##### Records for this task #####

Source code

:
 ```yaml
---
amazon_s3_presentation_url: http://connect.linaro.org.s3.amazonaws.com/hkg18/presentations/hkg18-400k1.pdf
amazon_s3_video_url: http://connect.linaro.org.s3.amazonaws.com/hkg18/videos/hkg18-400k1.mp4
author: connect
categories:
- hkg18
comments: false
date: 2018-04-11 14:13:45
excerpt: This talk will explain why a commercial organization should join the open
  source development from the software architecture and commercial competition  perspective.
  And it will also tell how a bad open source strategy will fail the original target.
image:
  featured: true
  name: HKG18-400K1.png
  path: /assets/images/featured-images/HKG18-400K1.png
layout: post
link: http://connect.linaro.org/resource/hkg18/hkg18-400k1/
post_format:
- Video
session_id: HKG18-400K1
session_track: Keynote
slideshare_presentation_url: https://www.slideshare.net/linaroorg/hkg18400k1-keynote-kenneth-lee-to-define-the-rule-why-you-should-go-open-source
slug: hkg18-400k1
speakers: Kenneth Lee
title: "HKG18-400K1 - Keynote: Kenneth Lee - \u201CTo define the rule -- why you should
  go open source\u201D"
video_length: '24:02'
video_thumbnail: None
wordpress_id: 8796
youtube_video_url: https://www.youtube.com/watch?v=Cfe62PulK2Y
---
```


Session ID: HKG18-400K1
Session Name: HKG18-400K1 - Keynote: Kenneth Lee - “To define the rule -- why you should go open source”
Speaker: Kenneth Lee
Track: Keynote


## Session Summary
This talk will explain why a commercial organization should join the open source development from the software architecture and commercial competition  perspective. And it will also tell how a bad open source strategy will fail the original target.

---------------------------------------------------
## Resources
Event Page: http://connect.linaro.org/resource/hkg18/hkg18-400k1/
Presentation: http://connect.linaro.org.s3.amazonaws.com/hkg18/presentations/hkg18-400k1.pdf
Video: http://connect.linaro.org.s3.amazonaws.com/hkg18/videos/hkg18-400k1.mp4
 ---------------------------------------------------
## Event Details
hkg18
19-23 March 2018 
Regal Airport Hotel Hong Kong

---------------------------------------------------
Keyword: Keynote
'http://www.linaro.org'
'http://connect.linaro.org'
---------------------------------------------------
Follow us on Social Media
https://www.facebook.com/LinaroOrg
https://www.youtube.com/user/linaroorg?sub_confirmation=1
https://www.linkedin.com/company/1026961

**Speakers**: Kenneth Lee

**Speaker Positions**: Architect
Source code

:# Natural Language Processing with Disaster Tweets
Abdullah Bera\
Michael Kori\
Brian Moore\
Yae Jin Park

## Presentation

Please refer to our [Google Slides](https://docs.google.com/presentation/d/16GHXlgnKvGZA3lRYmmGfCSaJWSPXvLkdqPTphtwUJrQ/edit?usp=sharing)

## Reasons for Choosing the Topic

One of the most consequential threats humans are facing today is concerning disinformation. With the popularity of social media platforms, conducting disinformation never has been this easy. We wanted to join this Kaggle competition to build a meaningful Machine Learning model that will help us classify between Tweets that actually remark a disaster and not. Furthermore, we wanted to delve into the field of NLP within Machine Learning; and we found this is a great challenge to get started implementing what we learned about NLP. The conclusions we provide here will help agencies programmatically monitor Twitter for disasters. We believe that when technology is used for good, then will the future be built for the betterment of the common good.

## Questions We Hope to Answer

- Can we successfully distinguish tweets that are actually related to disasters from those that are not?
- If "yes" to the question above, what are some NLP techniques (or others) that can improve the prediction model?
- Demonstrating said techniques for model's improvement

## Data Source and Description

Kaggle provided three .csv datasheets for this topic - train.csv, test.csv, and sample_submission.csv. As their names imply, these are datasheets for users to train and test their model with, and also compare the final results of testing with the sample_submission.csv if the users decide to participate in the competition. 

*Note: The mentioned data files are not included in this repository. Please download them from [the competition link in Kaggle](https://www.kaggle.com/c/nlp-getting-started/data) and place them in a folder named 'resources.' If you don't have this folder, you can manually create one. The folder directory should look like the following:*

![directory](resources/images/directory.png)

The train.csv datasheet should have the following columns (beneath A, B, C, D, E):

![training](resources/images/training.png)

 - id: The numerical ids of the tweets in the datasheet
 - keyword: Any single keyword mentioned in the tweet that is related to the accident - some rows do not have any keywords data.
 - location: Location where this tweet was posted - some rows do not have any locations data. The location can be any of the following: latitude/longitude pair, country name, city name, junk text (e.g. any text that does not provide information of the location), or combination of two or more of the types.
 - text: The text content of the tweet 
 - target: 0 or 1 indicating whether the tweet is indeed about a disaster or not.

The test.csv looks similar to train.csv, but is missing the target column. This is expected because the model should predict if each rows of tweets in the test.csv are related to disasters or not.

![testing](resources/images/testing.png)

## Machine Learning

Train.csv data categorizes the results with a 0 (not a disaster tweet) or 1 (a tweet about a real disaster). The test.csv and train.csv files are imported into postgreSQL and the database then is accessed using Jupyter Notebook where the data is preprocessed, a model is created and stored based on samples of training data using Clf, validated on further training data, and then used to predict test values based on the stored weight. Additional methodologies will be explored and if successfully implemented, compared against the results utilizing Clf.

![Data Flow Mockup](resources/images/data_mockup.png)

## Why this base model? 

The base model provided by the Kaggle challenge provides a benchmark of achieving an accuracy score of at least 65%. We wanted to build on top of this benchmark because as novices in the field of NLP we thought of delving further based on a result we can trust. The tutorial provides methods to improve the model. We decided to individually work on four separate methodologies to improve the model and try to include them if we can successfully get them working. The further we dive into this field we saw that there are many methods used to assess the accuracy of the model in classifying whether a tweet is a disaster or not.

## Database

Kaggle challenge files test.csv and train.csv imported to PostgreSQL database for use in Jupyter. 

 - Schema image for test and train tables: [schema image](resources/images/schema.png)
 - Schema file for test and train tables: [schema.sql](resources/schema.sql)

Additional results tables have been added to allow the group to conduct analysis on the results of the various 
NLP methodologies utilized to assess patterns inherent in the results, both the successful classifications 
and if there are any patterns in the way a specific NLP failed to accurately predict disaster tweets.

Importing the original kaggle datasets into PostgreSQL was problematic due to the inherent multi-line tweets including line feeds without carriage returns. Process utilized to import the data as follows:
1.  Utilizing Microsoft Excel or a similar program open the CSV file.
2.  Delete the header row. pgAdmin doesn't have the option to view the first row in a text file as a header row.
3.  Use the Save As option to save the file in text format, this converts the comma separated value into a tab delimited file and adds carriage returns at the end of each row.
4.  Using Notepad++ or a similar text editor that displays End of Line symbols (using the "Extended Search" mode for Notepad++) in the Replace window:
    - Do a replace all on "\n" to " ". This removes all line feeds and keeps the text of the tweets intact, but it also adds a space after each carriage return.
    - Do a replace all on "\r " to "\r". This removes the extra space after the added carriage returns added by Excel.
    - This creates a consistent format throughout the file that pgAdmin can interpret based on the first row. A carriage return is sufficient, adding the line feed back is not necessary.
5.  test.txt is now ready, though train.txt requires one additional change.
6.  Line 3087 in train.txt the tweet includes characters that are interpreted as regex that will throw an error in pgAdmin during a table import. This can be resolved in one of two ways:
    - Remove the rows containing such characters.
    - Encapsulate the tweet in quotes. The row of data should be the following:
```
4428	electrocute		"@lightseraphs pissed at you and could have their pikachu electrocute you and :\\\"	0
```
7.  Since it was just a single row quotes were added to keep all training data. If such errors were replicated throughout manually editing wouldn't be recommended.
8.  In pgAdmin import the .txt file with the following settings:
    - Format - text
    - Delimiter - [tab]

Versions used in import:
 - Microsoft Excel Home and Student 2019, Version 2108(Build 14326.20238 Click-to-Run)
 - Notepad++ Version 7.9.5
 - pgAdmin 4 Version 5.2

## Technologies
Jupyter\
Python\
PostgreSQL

#####

Look back at the entries above and repeat, unchanged, every line from the line holding "Brian Moore\" through the line holding "Kaggle provided three".

Brian Moore\
Yae Jin Park

## Presentation

Please refer to our [Google Slides](https://docs.google.com/presentation/d/16GHXlgnKvGZA3lRYmmGfCSaJWSPXvLkdqPTphtwUJrQ/edit?usp=sharing)

## Reasons for Choosing the Topic

One of the most consequential threats humans are facing today is concerning disinformation. With the popularity of social media platforms, conducting disinformation never has been this easy. We wanted to join this Kaggle competition to build a meaningful Machine Learning model that will help us classify between Tweets that actually remark a disaster and not. Furthermore, we wanted to delve into the field of NLP within Machine Learning; and we found this is a great challenge to get started implementing what we learned about NLP. The conclusions we provide here will help agencies programmatically monitor Twitter for disasters. We believe that when technology is used for good, then will the future be built for the betterment of the common good.

## Questions We Hope to Answer

- Can we successfully distinguish tweets that are actually related to disasters from those that are not?
- If "yes" to the question above, what are some NLP techniques (or others) that can improve the prediction model?
- Demonstrating said techniques for model's improvement

## Data Source and Description

Kaggle provided three .csv datasheets for this topic - train.csv, test.csv, and sample_submission.csv. As their names imply, these are datasheets for users to train and test their model with, and also compare the final results of testing with the sample_submission.csv if the users decide to participate in the competition. 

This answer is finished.